=== Data section ===
○ ○ ○ ○

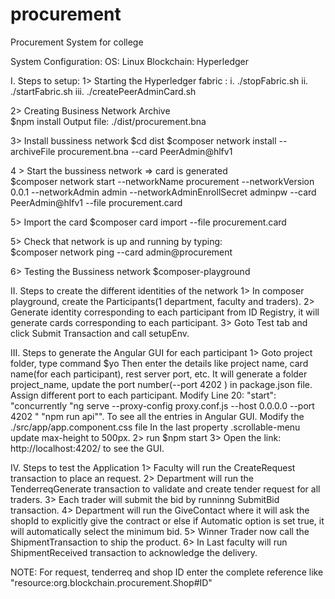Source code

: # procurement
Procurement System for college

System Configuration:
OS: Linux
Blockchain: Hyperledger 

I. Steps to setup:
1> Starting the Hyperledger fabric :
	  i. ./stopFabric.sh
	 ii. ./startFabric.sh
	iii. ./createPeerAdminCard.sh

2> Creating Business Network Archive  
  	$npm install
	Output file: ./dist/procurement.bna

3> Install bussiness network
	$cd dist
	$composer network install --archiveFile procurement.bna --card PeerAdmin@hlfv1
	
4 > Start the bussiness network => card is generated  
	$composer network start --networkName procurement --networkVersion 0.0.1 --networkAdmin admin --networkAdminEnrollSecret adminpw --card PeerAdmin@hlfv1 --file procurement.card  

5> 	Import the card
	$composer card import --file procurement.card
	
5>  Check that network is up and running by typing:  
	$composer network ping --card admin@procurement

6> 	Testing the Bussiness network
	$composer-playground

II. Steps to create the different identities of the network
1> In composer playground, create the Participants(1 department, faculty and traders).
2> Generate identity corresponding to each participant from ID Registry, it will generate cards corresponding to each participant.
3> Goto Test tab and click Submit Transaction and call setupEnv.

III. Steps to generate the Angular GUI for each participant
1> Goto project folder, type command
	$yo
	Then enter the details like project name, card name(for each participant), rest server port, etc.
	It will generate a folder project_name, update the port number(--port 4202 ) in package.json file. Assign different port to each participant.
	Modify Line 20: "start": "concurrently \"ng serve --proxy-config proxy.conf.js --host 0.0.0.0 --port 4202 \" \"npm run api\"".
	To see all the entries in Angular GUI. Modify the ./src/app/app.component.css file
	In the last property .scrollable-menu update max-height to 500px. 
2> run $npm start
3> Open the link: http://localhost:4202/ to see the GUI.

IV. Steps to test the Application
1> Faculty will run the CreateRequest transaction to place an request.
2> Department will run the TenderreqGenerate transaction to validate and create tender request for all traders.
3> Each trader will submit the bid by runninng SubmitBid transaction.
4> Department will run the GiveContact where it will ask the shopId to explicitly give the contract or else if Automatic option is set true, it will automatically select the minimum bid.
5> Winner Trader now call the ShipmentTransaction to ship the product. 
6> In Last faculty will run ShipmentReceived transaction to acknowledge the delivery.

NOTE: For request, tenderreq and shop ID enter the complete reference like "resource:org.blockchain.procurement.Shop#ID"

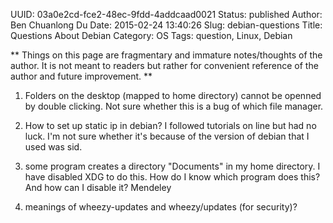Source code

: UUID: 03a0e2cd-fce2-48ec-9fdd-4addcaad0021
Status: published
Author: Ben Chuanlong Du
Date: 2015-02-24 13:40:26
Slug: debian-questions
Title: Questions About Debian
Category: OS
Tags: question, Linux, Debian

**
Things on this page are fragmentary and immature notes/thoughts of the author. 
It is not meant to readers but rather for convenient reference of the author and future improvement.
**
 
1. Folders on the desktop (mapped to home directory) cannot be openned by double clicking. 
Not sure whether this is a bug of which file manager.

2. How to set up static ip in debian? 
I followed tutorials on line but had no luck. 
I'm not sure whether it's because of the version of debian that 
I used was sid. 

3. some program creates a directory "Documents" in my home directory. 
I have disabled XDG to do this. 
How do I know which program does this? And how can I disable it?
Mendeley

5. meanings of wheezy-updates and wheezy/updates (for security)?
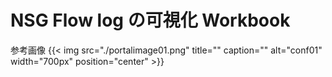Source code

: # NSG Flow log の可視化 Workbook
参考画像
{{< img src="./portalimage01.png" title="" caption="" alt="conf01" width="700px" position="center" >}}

○ ○ ○ ○

=== What to produce ===
Transcribe all lines above exactly, skipping pictures.

=== Solution ===
Source code

: # procurement
Procurement System for college

System Configuration:
OS: Linux
Blockchain: Hyperledger 

I. Steps to setup:
1> Starting the Hyperledger fabric :
	  i. ./stopFabric.sh
	 ii. ./startFabric.sh
	iii. ./createPeerAdminCard.sh

2> Creating Business Network Archive  
  	$npm install
	Output file: ./dist/procurement.bna

3> Install bussiness network
	$cd dist
	$composer network install --archiveFile procurement.bna --card PeerAdmin@hlfv1
	
4 > Start the bussiness network => card is generated  
	$composer network start --networkName procurement --networkVersion 0.0.1 --networkAdmin admin --networkAdminEnrollSecret adminpw --card PeerAdmin@hlfv1 --file procurement.card  

5> 	Import the card
	$composer card import --file procurement.card
	
5>  Check that network is up and running by typing:  
	$composer network ping --card admin@procurement

6> 	Testing the Bussiness network
	$composer-playground

II. Steps to create the different identities of the network
1> In composer playground, create the Participants(1 department, faculty and traders).
2> Generate identity corresponding to each participant from ID Registry, it will generate cards corresponding to each participant.
3> Goto Test tab and click Submit Transaction and call setupEnv.

III. Steps to generate the Angular GUI for each participant
1> Goto project folder, type command
	$yo
	Then enter the details like project name, card name(for each participant), rest server port, etc.
	It will generate a folder project_name, update the port number(--port 4202 ) in package.json file. Assign different port to each participant.
	Modify Line 20: "start": "concurrently \"ng serve --proxy-config proxy.conf.js --host 0.0.0.0 --port 4202 \" \"npm run api\"".
	To see all the entries in Angular GUI. Modify the ./src/app/app.component.css file
	In the last property .scrollable-menu update max-height to 500px. 
2> run $npm start
3> Open the link: http://localhost:4202/ to see the GUI.

IV. Steps to test the Application
1> Faculty will run the CreateRequest transaction to place an request.
2> Department will run the TenderreqGenerate transaction to validate and create tender request for all traders.
3> Each trader will submit the bid by runninng SubmitBid transaction.
4> Department will run the GiveContact where it will ask the shopId to explicitly give the contract or else if Automatic option is set true, it will automatically select the minimum bid.
5> Winner Trader now call the ShipmentTransaction to ship the product. 
6> In Last faculty will run ShipmentReceived transaction to acknowledge the delivery.

NOTE: For request, tenderreq and shop ID enter the complete reference like "resource:org.blockchain.procurement.Shop#ID"

Source code

: UUID: 03a0e2cd-fce2-48ec-9fdd-4addcaad0021
Status: published
Author: Ben Chuanlong Du
Date: 2015-02-24 13:40:26
Slug: debian-questions
Title: Questions About Debian
Category: OS
Tags: question, Linux, Debian

**
Things on this page are fragmentary and immature notes/thoughts of the author. 
It is not meant to readers but rather for convenient reference of the author and future improvement.
**
 
1. Folders on the desktop (mapped to home directory) cannot be openned by double clicking. 
Not sure whether this is a bug of which file manager.

2. How to set up static ip in debian? 
I followed tutorials on line but had no luck. 
I'm not sure whether it's because of the version of debian that 
I used was sid. 

3. some program creates a directory "Documents" in my home directory. 
I have disabled XDG to do this. 
How do I know which program does this? And how can I disable it?
Mendeley

5. meanings of wheezy-updates and wheezy/updates (for security)?
Source code

: # NSG Flow log の可視化 Workbook
参考画像
{{< img src="./portalimage01.png" title="" caption="" alt="conf01" width="700px" position="center" >}}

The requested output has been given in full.